What really made her laugh was finding me posting the photos onto this thread. She can't believe that you lot out there might be interested. I think the laugh might have been one of relief as it wasn't porn that was taking my interest after all!
John
quote:
I think the laugh might have been one of relief as it wasn't porn that was taking my interest after all!
Oh John, we definitely do porn here. Check this out.
Thomas
Thanks for that. Interesting. Seems pretty conclusive that separation is just as important as what you put it on.
You mentioned that you might consider a Fraim. I can give you an idea of the benefits of one relative to a pair of 2 tier sound org stands in a system almost identical to yours since I've just been demming a few possible upgrades.

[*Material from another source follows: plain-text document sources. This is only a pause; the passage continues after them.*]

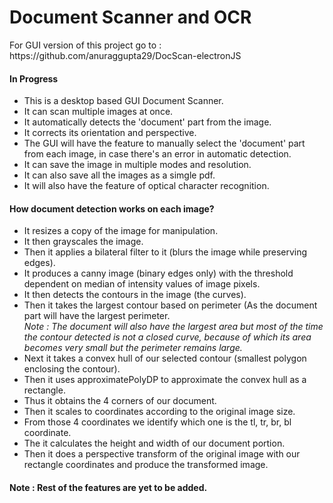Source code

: <h1>Document Scanner and OCR</h1>

<p>For GUI version of this project go to : https://github.com/anuraggupta29/DocScan-electronJS</p>

<h4>In Progress</h4>
 
 <ul>
 <li>This is a desktop based GUI Document Scanner.</li>
 <li>It can scan multiple images at once.</li>
 <li>It automatically detects the 'document' part from the image.</li>
 <li>It corrects its orientation and perspective.</li>
 <li>The GUI will have the feature to manually select the 'document' part from each image, in case there's an error in automatic detection.</li>
 <li>It can save the image in multiple modes and resolution.</li>
 <li>It can also save all the images as a simgle pdf.</li>
 <li>It will also have the feature of optical character recognition.</li>
 </ul>
 
 <h4>How document detection works on each image?</h4>
 
 <ul>
 <li>It resizes a copy of the image for manipulation.</li>
 <li>It then grayscales the image.</li>
 <li>Then it applies a bilateral filter to it (blurs the image while preserving edges).</li>
 <li>It produces a canny image (binary edges only) with the threshold dependent on median of intensity values of image pixels.</li>
 <li>It then detects the contours in the image (the curves). </li>
 <li>Then it takes the largest contour based on perimeter (As the document part will have the largest perimeter.<br>
  <i>Note : The document will also have the largest area but most of the time the contour detected is not a closed curve, because of which its area becomes very small but the perimeter remains large.</i></li>
 <li>Next it takes a convex hull of our selected contour (smallest polygon enclosing the contour).</li>
 <li>Then it uses approximatePolyDP to approximate the convex hull as a rectangle.</li>
 <li>Thus it obtains the 4 corners of our document.</li>
 <li>Then it scales to coordinates according to the original image size.</li>
 <li>From those 4 coordinates we identify which one is the tl, tr, br, bl coordinate.</li>
 <li>The it calculates the height and width of our document portion.</li>
 <li>Then it does a perspective transform of the original image with our rectangle coordinates and produce the transformed image.</li>
 </ul>
 
 <h4>Note : Rest of the features are yet to be added.</h4>
 
 
 
 

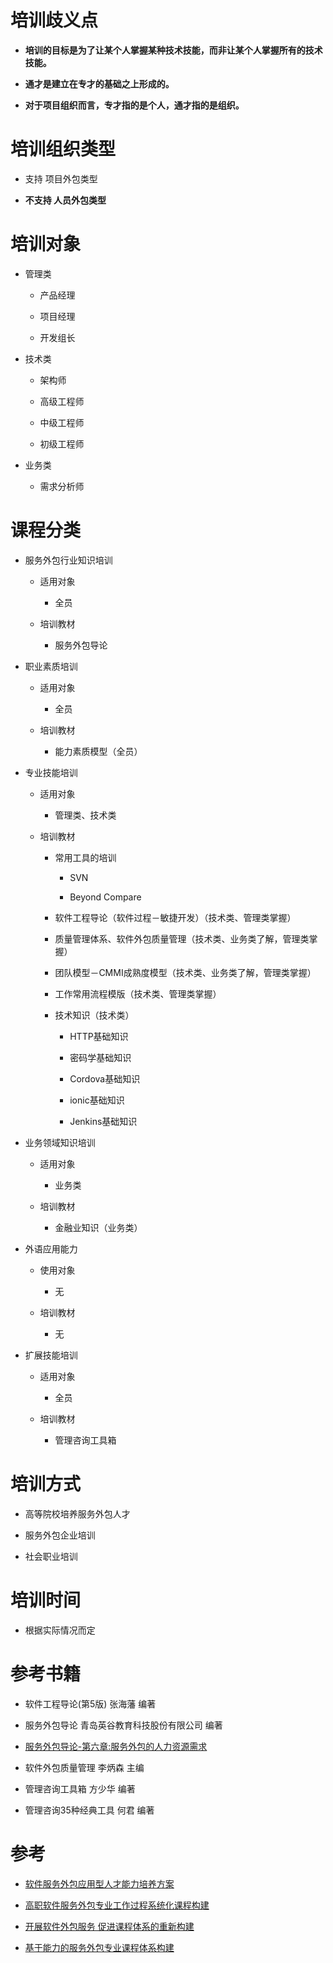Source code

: # 培训歧义点

* **培训的目标是为了让某个人掌握某种技术技能，而非让某个人掌握所有的技术技能。**

* **通才是建立在专才的基础之上形成的。**

* **对于项目组织而言，专才指的是个人，通才指的是组织。**

# 培训组织类型

* 支持 项目外包类型

* **不支持 人员外包类型**

# 培训对象

* 管理类

    * 产品经理

    * 项目经理
    
    * 开发组长

* 技术类

    * 架构师
    
    * 高级工程师
    
    * 中级工程师
    
    * 初级工程师

* 业务类

    * 需求分析师

# 课程分类

* 服务外包行业知识培训

    * 适用对象
        
        * 全员
        
    * 培训教材
        
        * 服务外包导论


* 职业素质培训

    * 适用对象
        
        * 全员
        
    * 培训教材
    
        * 能力素质模型（全员）

* 专业技能培训

    * 适用对象
    
        * 管理类、技术类

    * 培训教材
    
        * 常用工具的培训
        
            * SVN
            
            * Beyond Compare
    
        * 软件工程导论（软件过程－敏捷开发）（技术类、管理类掌握）
        
        * 质量管理体系、软件外包质量管理（技术类、业务类了解，管理类掌握）
    
        * 团队模型－CMMI成熟度模型（技术类、业务类了解，管理类掌握）
        
        * 工作常用流程模版（技术类、管理类掌握）
        
        * 技术知识（技术类）
            
            * HTTP基础知识
            
            * 密码学基础知识
            
            * Cordova基础知识
            
            * ionic基础知识
            
            * Jenkins基础知识
        
* 业务领域知识培训

    * 适用对象
    
        * 业务类
        
    * 培训教材
    
        * 金融业知识（业务类）

* 外语应用能力

    * 使用对象
        
        * 无
    
    * 培训教材
    
        * 无


* 扩展技能培训

    * 适用对象
    
        * 全员
    
    * 培训教材
    
        * 管理咨询工具箱

# 培训方式

* 高等院校培养服务外包人才

* 服务外包企业培训

* 社会职业培训

# 培训时间

* 根据实际情况而定

# 参考书籍

* 软件工程导论(第5版) 张海藩 编著

* 服务外包导论 青岛英谷教育科技股份有限公司 编著

* [服务外包导论-第六章:服务外包的人力资源需求](#)

* 软件外包质量管理 李炳森 主编

* 管理咨询工具箱 方少华 编著

* 管理咨询35种经典工具 何君 编著

# 参考

* [软件服务外包应用型人才能力培养方案](http://www.ixueshu.com/document/2adbd7bd2847e82e318947a18e7f9386.html)

* [高职软件服务外包专业工作过程系统化课程构建](http://www.ixueshu.com/document/ea447df8e3ad5bf0318947a18e7f9386.html)

* [开展软件外包服务 促进课程体系的重新构建](http://www.ixueshu.com/document/d90c239c94608e00.html)

* [基于能力的服务外包专业课程体系构建](http://www.ixueshu.com/document/1ce766a1de59754f318947a18e7f9386.html)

Start point was LP12/Valhalla/Circus/ARO/17D2 on Mana Phase 4 with 82/SC/250 on sound org plus KanII's (also have 1's and Briks but not used for this test).
First I added a 52. After warm up it gave more detail, extra delicacy, more natural presentation and substantial bass extention and weight. A big improvement. Then I added the 135's which gave more punch scale and PRaT. Nice but nothing like as big an improvement as the 52. Then I added the Fraim. This basically seemed to magnify the improvements from both pre and power upgrades i.e even more bass extension, realism and especially coherence although no extra detail. Music now made more sense. Easily as big as the Jump from 82->52, probably more so. The coherence thing was similar to going from a hicap to s/c on an 82 - the hicap being jumbled in comparism. In decreasing order of vfm it's Fraim>52>135. Ymmv.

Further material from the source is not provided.